02 - In a medium bowl, whisk together the chipotle peppers in adobo, honey, olive oil, apple cider vinegar, minced garlic, smoked paprika, kosher salt, and black pepper until smooth and well combined. Set aside 2 tablespoons of the glaze for finishing later.
03 - Pat the chicken thighs thoroughly dry with paper towels and arrange them skin-side up on the prepared baking sheet.
04 - Brush the chipotle-honey glaze generously over each chicken thigh, ensuring full, even coverage on all surfaces.
05 - Bake for 30 minutes, or until the skin is golden brown and the internal temperature reaches 165°F at the thickest part.
06 - Remove the baking sheet from the oven.

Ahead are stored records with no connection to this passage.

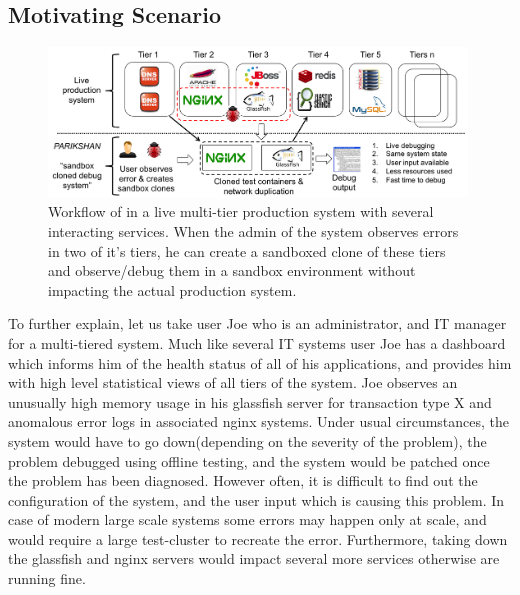 \subsection{Motivating Scenario}
\label{sec:motivation}

\begin{figure}[ht]
  \begin{center}
    \includegraphics[width=0.99\textwidth]{figs/workflow3.png}
    \caption{Workflow of \parikshan in a live multi-tier production system with several interacting services. When the admin of the system observes errors in two of it's tiers, he can create a sandboxed clone of these tiers and observe/debug them in a sandbox environment without impacting the actual production system.}
    \label{fig:motivation}
  \end{center}
\end{figure}

To further explain, let us take  user Joe who is an administrator, and IT manager for a multi-tiered system. 
Much like several IT systems user Joe has a dashboard which informs him of the health status of all of his applications, and provides him with high level statistical views of all tiers of the system.
Joe observes an unusually high memory usage in his glassfish server for transaction type X and anomalous error logs in associated nginx systems.
Under usual circumstances, the system would have to go down(depending on the severity of the problem), the problem debugged using offline testing,  and the system would be patched once the problem has been diagnosed.
However often, it is difficult to find out the configuration of the system, and the user input which is causing this problem.
In case of modern large scale systems some errors may happen only at scale, and would require a large test-cluster to recreate the error.
Furthermore, taking down the glassfish and nginx servers would impact several more services otherwise are running fine. 

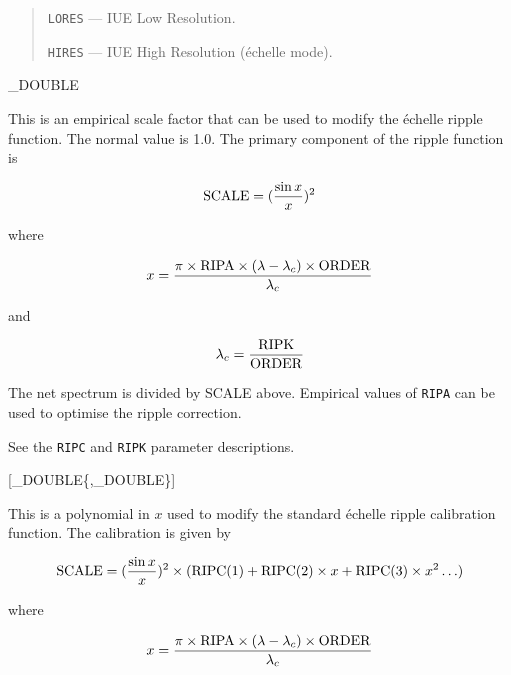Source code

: {{   \begin {quote}
   \begin {description}
      \item {\tt LORES} --- IUE Low Resolution.
      \item {\tt HIRES} --- IUE High Resolution (\'{e}chelle mode).
   \end {description}
   \end {quote}
}

{
   \_DOUBLE
}{
   This is an empirical scale factor that can be used to modify the
   \'{e}chelle ripple function.
   The normal value is 1.0.
   The primary component of the ripple function is

   \begin {equation}
      {\rm SCALE} = (\frac{\sin x}{x})^2
   \end {equation}

   where

   \begin {equation}
      x = \frac{\pi \times {\rm RIPA} \times (\lambda - \lambda_c)
                \times {\rm ORDER}}
               {\lambda_c}
   \end {equation}

   and

   \begin {equation}
      \lambda_c = \frac{\rm RIPK}{\rm ORDER}
   \end {equation}

   The net spectrum is divided by SCALE above.
   Empirical values of \verb+RIPA+ can be used to optimise the ripple
   correction.

   See the \verb+RIPC+ and \verb+RIPK+ parameter descriptions.
}

{
   [\_DOUBLE\{,\_DOUBLE\}]
}{
   This is a polynomial in $x$ used to modify the standard \'{e}chelle
   ripple calibration function.
   The calibration is given by

   \begin {equation}
      {\rm SCALE} = (\frac{\sin x}{x})^2 \times (
                {\rm RIPC}(1) + {\rm RIPC}(2) \times x +
                {\rm RIPC}(3) \times x^2 \ldots)
   \end {equation}

   where

   \begin {equation}
      x = \frac {\pi \times {\rm RIPA} \times (\lambda - \lambda_c) \times
                 {\rm ORDER}}
                {\lambda_c}
   \end {equation}

}}
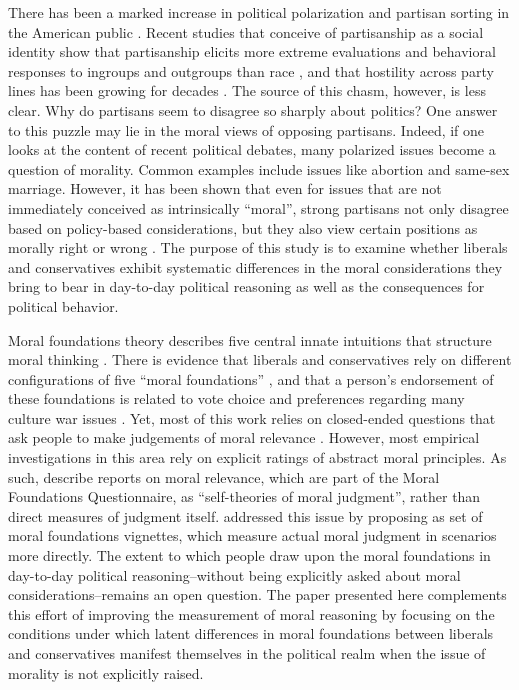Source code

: \documentclass[12pt]{article}
\begin{document}

There has been a marked increase in political polarization and partisan sorting in the American public \citep{abramowitz2013polarized,levendusky2009partisan}. Recent studies that conceive of partisanship as a social identity show that partisanship elicits more extreme evaluations and behavioral responses to ingroups and outgroups than race \citep[e.g.][]{iyengar2014fear}, and that hostility across party lines has been growing for decades \citep{haidt2012look,iyengar2012affect}. The source of this chasm, however, is less clear. Why do partisans seem to disagree so sharply about politics?  One answer to this puzzle may lie in the moral views of opposing partisans. Indeed, if one looks at the content of recent political debates, many polarized issues become a question of morality. Common examples include issues like abortion and same-sex marriage. However, it has been shown that even for issues that are not immediately conceived as intrinsically ``moral'', strong partisans not only disagree based on policy-based considerations, but they also view certain positions as morally right or wrong \citep{skitka2005moral,skitka2010psychology,ryan2014reconsidering}. The purpose of this study is to examine whether liberals and conservatives exhibit systematic differences in the moral considerations they bring to bear in day-to-day political reasoning as well as the consequences for political behavior.

Moral foundations theory describes five central innate intuitions that structure moral thinking \citep{haidt2008moral}. There is evidence that liberals and conservatives rely on different configurations of five “moral foundations” \citep{graham2009liberals}, and that a person’s endorsement of these foundations is related to vote choice \citep{iyer2010beyond} and preferences regarding many culture war issues \citet{koleva2012tracing}. Yet, most of this work relies on closed-ended questions that ask people to make judgements of moral relevance \citep{clifford2015moral}. However, most empirical investigations in this area rely on explicit ratings of abstract moral principles. As such, \citet[1031]{graham2009liberals} describe reports on moral relevance, which are part of the Moral Foundations Questionnaire, as ``self-theories of moral judgment'', rather than direct measures of judgment itself. \citet{clifford2015moral} addressed this issue by proposing as set of moral foundations vignettes, which measure actual moral judgment in scenarios more directly. The extent to which people draw upon the moral foundations in day-to-day political reasoning--without being explicitly asked about moral considerations--remains an open question. The paper presented here complements this effort of improving the measurement of moral reasoning by focusing on the conditions under which latent differences in moral foundations between liberals and conservatives manifest themselves in the political realm when the issue of morality is not explicitly raised.
\end{document}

Brush the reserved glaze over each thigh, then distribute the shredded smoked Gouda evenly across the top of each piece.
07 - Return to the oven for 5 minutes, or until the Gouda is fully melted and bubbling.
08 - Transfer to a serving platter, garnish with fresh cilantro, and serve alongside lime wedges.

# Expert Tips:

01 -
  • The chipotle honey glaze walks that perfect line between sweet and fiery without overpowering the chicken.
  • Melted smoked Gouda turns each thigh into something that feels indulgent enough for a weekend dinner but easy enough for a weeknight.
  • Everything cooks on a single sheet pan, which means cleanup is almost embarrassingly simple.
02 -
  • Do not skip drying the chicken skin because even a thin layer of moisture will steam the skin instead of crisping it, and that is a sadness you can easily avoid.
  • The reserved marinade is your secret weapon since brushing it on again right before the cheese creates an extra sticky layer that the Gouda clings to as it melts.
03 -
  • If your chicken thighs vary a lot in size, tuck the smaller ones toward the edges of the pan and the larger ones in the center so everything finishes cooking at roughly the same time.
  • Running the finished chicken under the broiler for one minute after the cheese melts gives you those irresistible blistered, golden-brown spots that make people think you spent all day cooking.